# Exercise objective:
Copy every record exactly as it appears in the data below.

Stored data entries
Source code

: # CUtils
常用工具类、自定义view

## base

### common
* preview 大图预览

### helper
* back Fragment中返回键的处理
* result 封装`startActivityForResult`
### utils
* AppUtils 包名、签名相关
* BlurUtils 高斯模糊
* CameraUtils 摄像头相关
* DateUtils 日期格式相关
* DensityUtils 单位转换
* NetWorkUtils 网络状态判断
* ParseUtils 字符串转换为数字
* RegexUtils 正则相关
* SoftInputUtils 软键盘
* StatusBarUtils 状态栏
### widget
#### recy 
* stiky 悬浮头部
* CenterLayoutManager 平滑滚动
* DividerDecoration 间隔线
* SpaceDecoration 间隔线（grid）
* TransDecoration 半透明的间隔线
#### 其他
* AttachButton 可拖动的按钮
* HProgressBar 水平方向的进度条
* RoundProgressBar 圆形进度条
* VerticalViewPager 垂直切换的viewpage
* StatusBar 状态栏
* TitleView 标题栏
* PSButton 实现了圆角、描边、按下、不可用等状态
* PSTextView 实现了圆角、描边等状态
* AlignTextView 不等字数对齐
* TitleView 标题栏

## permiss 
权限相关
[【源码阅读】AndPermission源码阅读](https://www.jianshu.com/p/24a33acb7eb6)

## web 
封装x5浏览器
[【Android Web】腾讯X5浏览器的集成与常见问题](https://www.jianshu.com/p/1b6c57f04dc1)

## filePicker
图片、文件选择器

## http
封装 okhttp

# Exercise solution:
Source code

: # CUtils
常用工具类、自定义view

## base

### common
* preview 大图预览

### helper
* back Fragment中返回键的处理
* result 封装`startActivityForResult`
### utils
* AppUtils 包名、签名相关
* BlurUtils 高斯模糊
* CameraUtils 摄像头相关
* DateUtils 日期格式相关
* DensityUtils 单位转换
* NetWorkUtils 网络状态判断
* ParseUtils 字符串转换为数字
* RegexUtils 正则相关
* SoftInputUtils 软键盘
* StatusBarUtils 状态栏
### widget
#### recy 
* stiky 悬浮头部
* CenterLayoutManager 平滑滚动
* DividerDecoration 间隔线
* SpaceDecoration 间隔线（grid）
* TransDecoration 半透明的间隔线
#### 其他
* AttachButton 可拖动的按钮
* HProgressBar 水平方向的进度条
* RoundProgressBar 圆形进度条
* VerticalViewPager 垂直切换的viewpage
* StatusBar 状态栏
* TitleView 标题栏
* PSButton 实现了圆角、描边、按下、不可用等状态
* PSTextView 实现了圆角、描边等状态
* AlignTextView 不等字数对齐
* TitleView 标题栏

## permiss 
权限相关
[【源码阅读】AndPermission源码阅读](https://www.jianshu.com/p/24a33acb7eb6)

## web 
封装x5浏览器
[【Android Web】腾讯X5浏览器的集成与常见问题](https://www.jianshu.com/p/1b6c57f04dc1)

## filePicker
图片、文件选择器

## http
封装 okhttp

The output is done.